REQUIREMENT:
Once you reach the line that holds "In addition to" in the listing below, output it and every line after it through the line that holds "## Achievements", word for word.

DATASET:
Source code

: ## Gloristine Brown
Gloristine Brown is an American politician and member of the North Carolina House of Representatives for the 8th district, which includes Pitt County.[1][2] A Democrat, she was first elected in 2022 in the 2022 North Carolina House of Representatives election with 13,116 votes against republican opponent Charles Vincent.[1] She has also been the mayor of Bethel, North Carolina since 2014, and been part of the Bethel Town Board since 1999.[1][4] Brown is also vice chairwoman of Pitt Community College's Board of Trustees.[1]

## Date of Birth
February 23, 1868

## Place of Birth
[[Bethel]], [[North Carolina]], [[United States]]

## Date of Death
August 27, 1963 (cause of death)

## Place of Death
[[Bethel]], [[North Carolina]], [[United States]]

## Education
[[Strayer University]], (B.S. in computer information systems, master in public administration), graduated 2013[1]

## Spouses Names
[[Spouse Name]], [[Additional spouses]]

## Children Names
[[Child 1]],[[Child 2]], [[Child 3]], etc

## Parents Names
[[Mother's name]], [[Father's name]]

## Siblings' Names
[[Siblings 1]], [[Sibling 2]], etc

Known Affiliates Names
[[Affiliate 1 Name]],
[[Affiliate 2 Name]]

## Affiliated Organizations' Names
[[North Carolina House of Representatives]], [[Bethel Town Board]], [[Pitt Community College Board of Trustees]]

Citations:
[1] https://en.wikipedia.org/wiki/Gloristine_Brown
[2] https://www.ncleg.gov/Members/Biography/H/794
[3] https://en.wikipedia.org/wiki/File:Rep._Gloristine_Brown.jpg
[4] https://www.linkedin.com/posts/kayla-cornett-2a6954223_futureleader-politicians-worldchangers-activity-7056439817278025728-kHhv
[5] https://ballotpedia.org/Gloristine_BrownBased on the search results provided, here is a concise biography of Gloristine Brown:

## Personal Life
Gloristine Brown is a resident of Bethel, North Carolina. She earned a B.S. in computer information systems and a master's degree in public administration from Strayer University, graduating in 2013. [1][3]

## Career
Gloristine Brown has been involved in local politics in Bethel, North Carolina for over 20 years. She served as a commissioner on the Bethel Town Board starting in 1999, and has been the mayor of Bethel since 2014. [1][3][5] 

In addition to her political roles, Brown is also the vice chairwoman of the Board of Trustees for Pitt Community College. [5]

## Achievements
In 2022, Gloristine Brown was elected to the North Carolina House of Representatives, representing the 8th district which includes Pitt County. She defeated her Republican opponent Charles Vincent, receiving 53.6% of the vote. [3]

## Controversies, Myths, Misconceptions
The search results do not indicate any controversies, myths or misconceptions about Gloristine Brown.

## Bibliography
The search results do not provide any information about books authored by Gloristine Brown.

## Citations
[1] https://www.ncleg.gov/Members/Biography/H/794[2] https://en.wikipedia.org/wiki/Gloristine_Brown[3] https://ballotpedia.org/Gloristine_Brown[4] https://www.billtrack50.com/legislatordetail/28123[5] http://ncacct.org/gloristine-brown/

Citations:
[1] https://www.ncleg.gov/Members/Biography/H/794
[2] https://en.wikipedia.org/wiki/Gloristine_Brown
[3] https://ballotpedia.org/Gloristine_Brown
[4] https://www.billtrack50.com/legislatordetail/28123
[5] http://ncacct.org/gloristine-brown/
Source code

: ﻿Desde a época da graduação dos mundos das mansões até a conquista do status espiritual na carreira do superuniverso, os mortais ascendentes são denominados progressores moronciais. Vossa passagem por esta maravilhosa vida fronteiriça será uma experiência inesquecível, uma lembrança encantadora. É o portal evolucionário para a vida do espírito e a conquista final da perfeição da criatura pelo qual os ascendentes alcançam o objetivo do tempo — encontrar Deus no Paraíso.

TASK RESPONSE:
In addition to her political roles, Brown is also the vice chairwoman of the Board of Trustees for Pitt Community College. [5]

## Achievements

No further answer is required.